Reinforcement-learning: issue with value update function

Created on 14 Apr 2018 · 6Comments · Source: dennybritz/reinforcement-learning

Shouldn't this be the value update function ?

v += action_prob * (reward + discount_factor * prob * V[next_state])

instead of :
v += action_prob * prob * (reward + discount_factor * V[next_state])

According to slides :

capture

Source

gskishan004

Most helpful comment

@gskishan004 This is duplicate of https://github.com/dennybritz/reinforcement-learning/issues/130
Please review the answer of @memoiry from there.
Briefly, in the case of GridWorld, the agent's choice of an action is not influenced by the environment, i.e. p(s' | s, a) = 1 for the action a leading to that state s'
(e.g. p(s' | s, a) = 1 for s'=2, s = 6, a = 'up/north' and 0 otherwise -- cf. figure below)
screenshot from 2018-06-10 21 29 53 .

plopd on 11 Jun 2018

👍3

All 6 comments

@gskishan004 Which file are you talking about?

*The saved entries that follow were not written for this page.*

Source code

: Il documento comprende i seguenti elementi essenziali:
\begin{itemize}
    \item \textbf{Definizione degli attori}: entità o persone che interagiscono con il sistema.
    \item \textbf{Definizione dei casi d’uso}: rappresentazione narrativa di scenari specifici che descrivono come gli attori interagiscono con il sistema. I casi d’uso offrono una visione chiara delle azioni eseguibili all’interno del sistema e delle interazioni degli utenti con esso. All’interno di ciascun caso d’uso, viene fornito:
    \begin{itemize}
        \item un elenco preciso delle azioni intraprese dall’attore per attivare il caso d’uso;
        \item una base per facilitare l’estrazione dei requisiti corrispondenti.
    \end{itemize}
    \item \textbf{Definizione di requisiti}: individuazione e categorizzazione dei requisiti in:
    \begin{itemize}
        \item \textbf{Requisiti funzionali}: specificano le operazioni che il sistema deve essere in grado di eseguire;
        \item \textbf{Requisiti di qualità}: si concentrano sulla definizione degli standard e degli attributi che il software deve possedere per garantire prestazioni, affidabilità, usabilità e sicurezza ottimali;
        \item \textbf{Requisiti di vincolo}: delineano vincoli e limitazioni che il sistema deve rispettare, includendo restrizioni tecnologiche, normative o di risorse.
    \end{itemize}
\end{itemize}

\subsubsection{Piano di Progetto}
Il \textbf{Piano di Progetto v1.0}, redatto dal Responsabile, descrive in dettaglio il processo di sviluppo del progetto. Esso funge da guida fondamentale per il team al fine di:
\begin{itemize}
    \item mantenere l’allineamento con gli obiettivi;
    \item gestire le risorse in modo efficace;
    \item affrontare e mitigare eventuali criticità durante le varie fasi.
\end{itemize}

jonahweissman on 19 Apr 2018

@jonahweissman I'm talking about the policy_eval function in Policy Evaluation Solution.ipynb

gskishan004 on 19 Apr 2018

@gskishan004 I'm not totally confident about this, but it looks like the only difference between the two equations is whether or not the reward is multiplied by the transition probability. In the slides, there's an assumption that taking an action, a, in state S will give a reward, R, no matter what the state transition is. In dennybritz's implementation, he takes into account that an action could result in different rewards based on what state the environment puts you in.

jonahweissman on 19 Apr 2018

👍3

Tested both the formulas, turns out that they give the exact same result. Strange !

Any explanation ? Might be because both converge to the same optimal value ?

gskishan004 on 7 May 2018

@gskishan004 What environment are you testing in? If the environment you picked is deterministic (taking an action, a, in a given state, s, will always transition to the same next state, s' ), then it would make perfect sense that the two equations would behave identically. The only time when they differ is if the transition probabilities are not 0 or 1.

jonahweissman on 7 May 2018